Nunca estivemos longe, nunca tivemos saudades um do outro.
As horas eram curtas para a cozinha, para as roupas, para o aspirador e eu gostava de te ver sempre arrumado e de estômago satisfeito. Acho que consegui. Pelo menos sei que aprecias as minhas sopas e o arroz doce. As pessoas também dizem que andas sempre limpinho e “ jeitosinho “. Sorriem ternurentas quando nos veem de mãos dadas nos passeios da terra, mas isso é porque já me desequilibro de vez em quando e os buracos no caminho são traiçoeiros. Se calhar acham-nos dois velhotes desavergonhados. Mas eu quero é agradecer-te por mais coisas: encontrares as chaves, o telemóvel, os chinelos quando voltamos para casa, a caixa dos comprimidos, aquelas coisas, sabes, que parece que o diabo esconde e me fazem andar às voltas na sala e na cozinha.

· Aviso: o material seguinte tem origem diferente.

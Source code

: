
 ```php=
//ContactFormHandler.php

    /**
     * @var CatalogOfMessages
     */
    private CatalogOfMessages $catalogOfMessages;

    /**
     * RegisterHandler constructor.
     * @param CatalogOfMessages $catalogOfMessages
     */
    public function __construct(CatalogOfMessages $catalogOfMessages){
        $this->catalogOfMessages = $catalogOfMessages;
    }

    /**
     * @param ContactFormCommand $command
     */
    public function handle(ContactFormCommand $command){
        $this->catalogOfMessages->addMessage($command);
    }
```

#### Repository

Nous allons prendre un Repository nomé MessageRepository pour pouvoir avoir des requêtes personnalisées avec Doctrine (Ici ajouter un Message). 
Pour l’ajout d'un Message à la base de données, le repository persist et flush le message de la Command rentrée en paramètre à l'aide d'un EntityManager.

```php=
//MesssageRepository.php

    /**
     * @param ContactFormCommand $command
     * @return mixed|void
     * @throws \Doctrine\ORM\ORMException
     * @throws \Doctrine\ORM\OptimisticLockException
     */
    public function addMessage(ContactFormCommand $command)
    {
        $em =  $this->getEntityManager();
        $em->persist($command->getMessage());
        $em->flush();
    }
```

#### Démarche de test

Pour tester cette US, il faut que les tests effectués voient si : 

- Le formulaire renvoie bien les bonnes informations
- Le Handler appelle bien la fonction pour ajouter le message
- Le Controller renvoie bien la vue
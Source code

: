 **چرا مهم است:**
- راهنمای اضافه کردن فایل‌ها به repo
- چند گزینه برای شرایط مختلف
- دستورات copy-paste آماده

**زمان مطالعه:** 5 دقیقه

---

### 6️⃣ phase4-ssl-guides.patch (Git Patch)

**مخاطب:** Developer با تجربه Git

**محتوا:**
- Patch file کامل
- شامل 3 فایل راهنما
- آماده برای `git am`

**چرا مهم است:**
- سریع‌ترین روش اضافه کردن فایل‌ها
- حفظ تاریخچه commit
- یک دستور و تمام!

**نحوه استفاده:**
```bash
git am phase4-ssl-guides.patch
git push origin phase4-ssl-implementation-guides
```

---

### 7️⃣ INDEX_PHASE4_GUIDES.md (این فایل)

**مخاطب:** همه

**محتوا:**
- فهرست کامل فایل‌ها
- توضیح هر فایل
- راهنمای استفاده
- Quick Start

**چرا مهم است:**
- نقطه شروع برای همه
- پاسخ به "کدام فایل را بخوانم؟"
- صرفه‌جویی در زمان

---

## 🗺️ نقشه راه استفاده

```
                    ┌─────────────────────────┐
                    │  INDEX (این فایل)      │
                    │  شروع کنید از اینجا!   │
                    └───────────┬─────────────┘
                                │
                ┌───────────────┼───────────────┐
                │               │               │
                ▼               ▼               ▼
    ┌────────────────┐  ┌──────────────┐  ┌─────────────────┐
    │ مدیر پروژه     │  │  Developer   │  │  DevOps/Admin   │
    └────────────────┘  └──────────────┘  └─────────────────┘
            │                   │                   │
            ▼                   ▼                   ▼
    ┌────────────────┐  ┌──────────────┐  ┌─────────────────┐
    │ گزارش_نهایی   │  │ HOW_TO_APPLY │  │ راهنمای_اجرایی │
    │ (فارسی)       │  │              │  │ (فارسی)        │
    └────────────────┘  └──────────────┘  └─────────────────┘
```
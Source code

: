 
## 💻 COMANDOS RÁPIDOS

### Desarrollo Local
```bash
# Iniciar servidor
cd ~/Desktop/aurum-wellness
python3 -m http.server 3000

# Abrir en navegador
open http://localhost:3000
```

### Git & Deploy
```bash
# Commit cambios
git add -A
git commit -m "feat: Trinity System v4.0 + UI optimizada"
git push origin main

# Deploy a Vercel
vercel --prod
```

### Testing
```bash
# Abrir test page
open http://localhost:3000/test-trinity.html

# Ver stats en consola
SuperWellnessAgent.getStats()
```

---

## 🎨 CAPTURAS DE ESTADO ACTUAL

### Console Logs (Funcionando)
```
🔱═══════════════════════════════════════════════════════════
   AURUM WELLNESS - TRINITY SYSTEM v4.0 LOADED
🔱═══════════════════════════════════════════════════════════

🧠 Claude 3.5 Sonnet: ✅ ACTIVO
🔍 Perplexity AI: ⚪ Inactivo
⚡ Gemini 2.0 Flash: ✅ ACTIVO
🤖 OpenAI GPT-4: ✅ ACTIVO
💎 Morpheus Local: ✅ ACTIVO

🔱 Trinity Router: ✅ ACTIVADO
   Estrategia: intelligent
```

Quando acordas, olhas para mim e dizes: “ ó cara linda, pareces um anjinho “ quando eu sei muito bem que não sou boa de assoar se me chega a mostarda ao nariz e a minha cara parece o mapa das estradas com ruelas cruzadas … Será amor?
Quando me massajas os dedos dos pés sempre gelados da circulação fora de validade e as tuas artroses das mãos refilam…Será amor?
Quando sobes as escadas com os sacos das compras só para eu me poder agarrar ao corrimão e sofrer menos…Será amor?
Quando a televisão mostra as actrizes da minha idade bem recauchutadas pelas plásticas e pelas boutiques famosas e te viras para mim e dizes com o ar mais convincente do mundo: “ olha , parece tua mãe “… Será amor?
Pela ternura com que me afagas as peles caídas, as gorduras mais que localizadas, as brancas teimosas em resistir à tinta, pelas caturrices de velha com pouca pachorra para te ver agarrado ao écran quando o Porto joga e eu queria ver a telenovela na televisão da sala que é grande, pela paciência que tens quando estava combinado ir ao cinema e eu digo num rompante “ agora, já não quero “, eu quero dizer-te, que estou grata à vida por me ter dado o companheiro dedicado, amigo, amoroso que ameniza as horas cinzentas, por vezes, da velhice.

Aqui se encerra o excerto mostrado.